I see your point also Scott because I've even considered them just moving over to Chrome OS / Neverware since the systems were tested and worked fine for it. In their use case they don't have much data to store and typically have little to no idea where data resides in some cases. They don't rely heavily on Microsoft other than maybe Word or Excel. Even then, those things can be done on O365.
-
@krisleslie said in Is there a legal age limit to computer systems when HIPPA is concerned?:
And I see everyone's point now. Here is a link that brought up some thought for me:
https://www.clearpathit.com/the-risks-of-running-windows-xp-for-healthcare-organizations
Yeah, XP is both software, not hardware, and what makes it "old" is that it is not the current release of itself and is long out of support.
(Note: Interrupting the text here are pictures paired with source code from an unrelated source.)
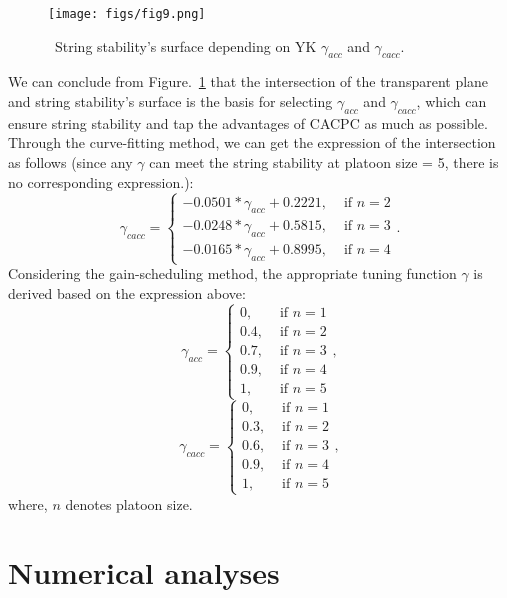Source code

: \documentclass[journal]{IEEEtran}
\begin{document}
\begin{figure}
  \centering
  \texttt{[image: figs/fig9.png]}
  \caption{~String stability's surface depending on YK $\gamma_{acc}$ and $\gamma_{cacc}$.}
  \label{fig9}
\end{figure}
We can conclude from Figure.~\ref{fig9} that the intersection of the transparent plane and string stability's surface is the basis for selecting $\gamma_{acc}$ and $\gamma_{cacc}$, which can ensure string stability and tap the advantages of CACPC as much as possible. Through the curve-fitting method, we can get the expression of the intersection as follows (since any $\gamma$ can meet the string stability at platoon size = 5, there is no corresponding expression.):
\begin{equation}
  \gamma_{c a c c}= \begin{cases}-0.0501 * \gamma_{a c c}+0.2221 ,& \text { if } n=2 \\ -0.0248 * \gamma_{a c c}+0.5815 ,& \text { if } n=3 \\ -0.0165 * \gamma_{a c c}+0.8995 ,& \text { if } n=4\end{cases}.
\end{equation}
Considering the gain-scheduling method, the appropriate tuning function $\gamma$ is derived based on the expression above:
\begin{equation}
  \gamma_{a c c}=\left\{\begin{array}{cc}
    0 ,   & \text { if } n=1 \\
    0.4 , & \text { if } n=2 \\
    0.7 , & \text { if } n=3 \\
    0.9 , & \text { if } n=4 \\
    1 ,   & \text { if } n=5
  \end{array}\right.,
\end{equation}
\begin{equation}
  \gamma_{c a c c}=\left\{\begin{array}{cc}
    0 ,   & \text { if } n=1 \\
    0.3 , & \text { if } n=2 \\
    0.6 , & \text { if } n=3 \\
    0.9 , & \text { if } n=4 \\
    1 ,   & \text { if } n=5
  \end{array}\right.,
\end{equation}
where, $n$ denotes platoon size.

\section{Numerical analyses}
\label{Section 5}
\end{document}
Think of XP as not patching for 16 years, not as the system itself being "old".
-
@krisleslie said in Is there a legal age limit to computer systems when HIPPA is concerned?:
It's not the first time I have had bad thought's about this client and their infrastructure but it does make me wonder should we continue to use certain hardware.
Old hardware is almost never a problem until performance or capacity or reliability make it so. And reliability is almost never a concern until you look at servers, and even then, pretty rarely. Unless you need support and the support costs make it no longer viable.